Try it:
Whenever a line in the entries includes the word "particle", copy that line out.

Data for this exercise:
BEGIN
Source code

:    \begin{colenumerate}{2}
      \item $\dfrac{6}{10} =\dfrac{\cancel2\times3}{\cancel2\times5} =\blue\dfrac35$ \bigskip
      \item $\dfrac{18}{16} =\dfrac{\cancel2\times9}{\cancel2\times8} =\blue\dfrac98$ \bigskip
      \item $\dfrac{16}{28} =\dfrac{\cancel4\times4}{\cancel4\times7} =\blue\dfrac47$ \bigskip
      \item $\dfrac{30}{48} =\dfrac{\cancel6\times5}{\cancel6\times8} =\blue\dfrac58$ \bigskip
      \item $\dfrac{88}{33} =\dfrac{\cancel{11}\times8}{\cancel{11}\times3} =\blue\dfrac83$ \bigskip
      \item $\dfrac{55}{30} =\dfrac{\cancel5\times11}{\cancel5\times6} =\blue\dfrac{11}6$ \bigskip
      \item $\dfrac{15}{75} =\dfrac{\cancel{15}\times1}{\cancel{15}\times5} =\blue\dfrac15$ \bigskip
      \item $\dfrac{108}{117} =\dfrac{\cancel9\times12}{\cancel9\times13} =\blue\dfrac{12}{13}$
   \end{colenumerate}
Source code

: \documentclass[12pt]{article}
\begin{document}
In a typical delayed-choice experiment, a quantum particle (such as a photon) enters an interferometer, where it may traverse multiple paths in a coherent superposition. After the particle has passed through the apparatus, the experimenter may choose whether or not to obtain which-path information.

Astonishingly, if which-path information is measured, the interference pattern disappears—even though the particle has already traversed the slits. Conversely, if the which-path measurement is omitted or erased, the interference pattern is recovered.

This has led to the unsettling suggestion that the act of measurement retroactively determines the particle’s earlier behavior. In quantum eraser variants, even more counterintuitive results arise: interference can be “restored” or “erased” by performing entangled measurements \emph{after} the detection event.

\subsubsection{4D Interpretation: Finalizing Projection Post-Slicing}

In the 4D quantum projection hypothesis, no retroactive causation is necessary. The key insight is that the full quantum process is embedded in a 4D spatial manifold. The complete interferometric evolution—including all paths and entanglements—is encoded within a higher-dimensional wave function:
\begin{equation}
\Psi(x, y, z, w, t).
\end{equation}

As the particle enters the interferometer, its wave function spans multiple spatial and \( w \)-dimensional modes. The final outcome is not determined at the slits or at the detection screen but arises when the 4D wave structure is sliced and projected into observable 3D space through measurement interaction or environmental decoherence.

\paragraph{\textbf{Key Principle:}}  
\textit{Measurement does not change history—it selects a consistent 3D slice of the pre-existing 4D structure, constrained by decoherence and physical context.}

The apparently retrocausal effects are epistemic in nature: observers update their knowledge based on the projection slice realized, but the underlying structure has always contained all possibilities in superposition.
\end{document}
END
Result of this task:
In a typical delayed-choice experiment, a quantum particle (such as a photon) enters an interferometer, where it may traverse multiple paths in a coherent superposition. After the particle has passed through the apparatus, the experimenter may choose whether or not to obtain which-path information.
Astonishingly, if which-path information is measured, the interference pattern disappears—even though the particle has already traversed the slits. Conversely, if the which-path measurement is omitted or erased, the interference pattern is recovered.
This has led to the unsettling suggestion that the act of measurement retroactively determines the particle’s earlier behavior. In quantum eraser variants, even more counterintuitive results arise: interference can be “restored” or “erased” by performing entangled measurements \emph{after} the detection event.
As the particle enters the interferometer, its wave function spans multiple spatial and \( w \)-dimensional modes. The final outcome is not determined at the slits or at the detection screen but arises when the 4D wave structure is sliced and projected into observable 3D space through measurement interaction or environmental decoherence.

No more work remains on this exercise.